This circuit addressed the issue of what type of claim was presented when counsel files a "no merit" brief in Lombard v. Lynaugh, 868 F.2d 1475, 1477 (5th Cir.1989). The no merit brief filed in Lombard was similar to the brief filed in this case. We found that there was constructive denial of the assistance of counsel because the attorney "did nothing to attempt to aid Lombard's appeal, beyond the initial perfecting of the appeal itself." 868 F.2d at 1480. Like in this case, the attorney did not withdraw, and the accused was never formally without counsel on his appeal, but nonetheless, we found that the accused, "in a functional sense, was afforded almost no appellate representation whatever." 868 F.2d at 1481. Guided by Penson, this court held that the petitioner did not have to show prejudice because he was constructively denied assistance of appellate counsel. In Lombard, however, this court found:
Since we have determined that there were nonfrivolous direct appeal issues and that we cannot conclude beyond a reasonable doubt that reversal on direct appeal would not have occurred but for the virtually total default by appellate counsel, Lombard is therefore entitled to relief; we accordingly need not and do not determine whether there would be any entitlement to such relief if there had been no nonfrivolous appellate issue or, assuming arguendo that the inquiries differ, if we could and did determine beyond a reasonable doubt that the conviction would have been affirmed on direct appeal had there been fully effective appellate counsel.
Id. at 1484.
Although Lombard suggests that the court below should be affirmed if all of Lofton's claims are frivolous, there are several good reasons for not affirming. First, that counsel did not formally withdraw does not appear to be a significant distinction that would change the analysis from the presumed prejudice of Penson to a harmless error standard. Lofton may have been formally represented by counsel, but the failure to raise any grounds for appeal was the equivalent of his attorney's withdrawal. In Penson it was argued that the defendant was not entitled to any relief either because he suffered no prejudice under Strickland or because any error was harmless under Chapman. The Supreme Court rejected either of these analyses, and reasoned that when a court had to consider the record without the advice of counsel, reversal was mandated.
In addition, it was very important in Lombard, Penson, and Anders that the state court of review independently examined the record for errors.

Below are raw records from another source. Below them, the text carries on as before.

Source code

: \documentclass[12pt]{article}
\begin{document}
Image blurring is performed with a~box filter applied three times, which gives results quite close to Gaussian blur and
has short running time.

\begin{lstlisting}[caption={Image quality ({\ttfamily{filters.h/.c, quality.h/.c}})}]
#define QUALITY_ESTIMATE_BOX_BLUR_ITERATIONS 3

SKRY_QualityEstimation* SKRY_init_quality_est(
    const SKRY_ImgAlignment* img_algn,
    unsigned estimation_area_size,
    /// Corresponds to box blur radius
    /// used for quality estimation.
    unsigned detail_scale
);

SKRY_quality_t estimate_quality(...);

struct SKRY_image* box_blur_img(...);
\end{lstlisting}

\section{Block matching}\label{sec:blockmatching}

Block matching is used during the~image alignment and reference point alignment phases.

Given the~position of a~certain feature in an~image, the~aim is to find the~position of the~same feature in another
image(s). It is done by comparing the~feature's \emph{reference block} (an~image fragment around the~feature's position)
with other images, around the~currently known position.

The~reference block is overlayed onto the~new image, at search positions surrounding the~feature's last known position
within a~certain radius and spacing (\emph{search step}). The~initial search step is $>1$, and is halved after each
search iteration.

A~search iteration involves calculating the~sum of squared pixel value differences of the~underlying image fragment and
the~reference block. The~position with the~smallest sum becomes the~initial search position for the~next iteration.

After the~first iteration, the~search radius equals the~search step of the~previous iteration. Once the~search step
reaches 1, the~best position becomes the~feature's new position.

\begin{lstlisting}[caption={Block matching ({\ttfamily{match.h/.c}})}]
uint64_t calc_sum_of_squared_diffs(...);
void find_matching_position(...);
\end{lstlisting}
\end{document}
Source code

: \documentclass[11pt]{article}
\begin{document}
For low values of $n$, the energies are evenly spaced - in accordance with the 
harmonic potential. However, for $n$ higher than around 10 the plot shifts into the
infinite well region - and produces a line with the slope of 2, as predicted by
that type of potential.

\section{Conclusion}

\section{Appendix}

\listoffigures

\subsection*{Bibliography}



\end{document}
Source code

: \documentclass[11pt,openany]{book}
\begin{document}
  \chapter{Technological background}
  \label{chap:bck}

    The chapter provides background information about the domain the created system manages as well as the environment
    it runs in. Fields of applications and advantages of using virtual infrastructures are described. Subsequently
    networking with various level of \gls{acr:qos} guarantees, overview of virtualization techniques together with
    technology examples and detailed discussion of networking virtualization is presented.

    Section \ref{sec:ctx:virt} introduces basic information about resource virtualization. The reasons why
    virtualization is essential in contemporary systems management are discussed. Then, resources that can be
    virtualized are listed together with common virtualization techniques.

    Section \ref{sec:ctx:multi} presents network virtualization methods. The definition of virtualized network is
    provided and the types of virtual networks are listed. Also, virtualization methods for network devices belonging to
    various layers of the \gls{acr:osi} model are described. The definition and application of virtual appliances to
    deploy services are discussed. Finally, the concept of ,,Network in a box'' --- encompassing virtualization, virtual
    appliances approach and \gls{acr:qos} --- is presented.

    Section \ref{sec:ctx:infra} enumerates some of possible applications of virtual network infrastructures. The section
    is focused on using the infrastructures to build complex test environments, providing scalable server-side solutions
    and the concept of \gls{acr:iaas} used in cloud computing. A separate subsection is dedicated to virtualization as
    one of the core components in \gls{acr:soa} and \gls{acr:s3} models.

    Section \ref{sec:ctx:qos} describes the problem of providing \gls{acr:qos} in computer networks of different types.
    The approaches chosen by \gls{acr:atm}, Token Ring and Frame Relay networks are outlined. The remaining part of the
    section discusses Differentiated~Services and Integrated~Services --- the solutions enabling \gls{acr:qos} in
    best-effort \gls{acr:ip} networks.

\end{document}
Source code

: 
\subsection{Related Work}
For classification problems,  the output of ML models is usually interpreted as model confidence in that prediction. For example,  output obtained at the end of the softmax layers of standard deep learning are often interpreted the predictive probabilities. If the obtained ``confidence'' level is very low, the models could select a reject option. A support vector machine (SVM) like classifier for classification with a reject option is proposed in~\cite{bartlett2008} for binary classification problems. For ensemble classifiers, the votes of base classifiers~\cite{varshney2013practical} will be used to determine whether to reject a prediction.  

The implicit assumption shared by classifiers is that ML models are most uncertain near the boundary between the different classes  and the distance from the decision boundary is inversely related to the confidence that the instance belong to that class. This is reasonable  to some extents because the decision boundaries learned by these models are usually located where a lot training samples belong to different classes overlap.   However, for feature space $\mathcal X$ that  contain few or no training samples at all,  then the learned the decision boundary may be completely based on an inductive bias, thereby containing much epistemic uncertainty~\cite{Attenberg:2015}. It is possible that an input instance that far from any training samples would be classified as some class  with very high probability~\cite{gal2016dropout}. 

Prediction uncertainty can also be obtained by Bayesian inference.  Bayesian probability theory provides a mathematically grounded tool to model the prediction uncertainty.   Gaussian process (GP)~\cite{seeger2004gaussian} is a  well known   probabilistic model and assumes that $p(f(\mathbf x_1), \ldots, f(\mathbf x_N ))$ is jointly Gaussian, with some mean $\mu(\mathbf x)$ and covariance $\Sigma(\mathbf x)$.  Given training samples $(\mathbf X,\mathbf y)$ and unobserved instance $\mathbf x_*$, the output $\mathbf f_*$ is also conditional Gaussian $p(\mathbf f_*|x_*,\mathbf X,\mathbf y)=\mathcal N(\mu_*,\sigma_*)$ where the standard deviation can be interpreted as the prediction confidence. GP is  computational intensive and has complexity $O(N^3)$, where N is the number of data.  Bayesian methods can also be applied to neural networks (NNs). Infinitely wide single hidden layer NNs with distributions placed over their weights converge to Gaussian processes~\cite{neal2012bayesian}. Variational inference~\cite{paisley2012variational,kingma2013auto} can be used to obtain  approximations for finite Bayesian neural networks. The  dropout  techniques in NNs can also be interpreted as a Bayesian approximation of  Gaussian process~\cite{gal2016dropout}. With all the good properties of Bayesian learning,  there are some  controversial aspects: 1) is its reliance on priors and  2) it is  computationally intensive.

In those cases the review was without the advice of counsel, which ultimately vitiated the appeal, but the courts did examine the record thoroughly. It is unclear that a searching review of the record for any arguable basis for appeal was made by either counsel or the state appeals court in this case. As the district court stated in its memorandum opinion denying relief:
Article 920 of the Louisiana Code of Criminal Procedure provides that the only matters that will be considered on appeal are "(1) an error designated in the assignment of errors; and (2) an error that is discoverable by a mere inspection of the pleadings and proceedings and without inspection of the evidence. [Error patent on the face of the record.]"
A Louisiana court, in reviewing the record for errors patent on the face thereof, is limited to reviewing the caption, the time and place of holding court, the indictment or information and the endorsement thereon, the arraignment, the plea of the accused, the bill of particulars filed in connection with a short form indictment or information, the mentioning of the impanelling of the jury, the minute entry reflecting sequestration in a capital case, the verdict, and the judgment or sentence. State v. Oliveaux, 312 So.2d 337 (La.1975).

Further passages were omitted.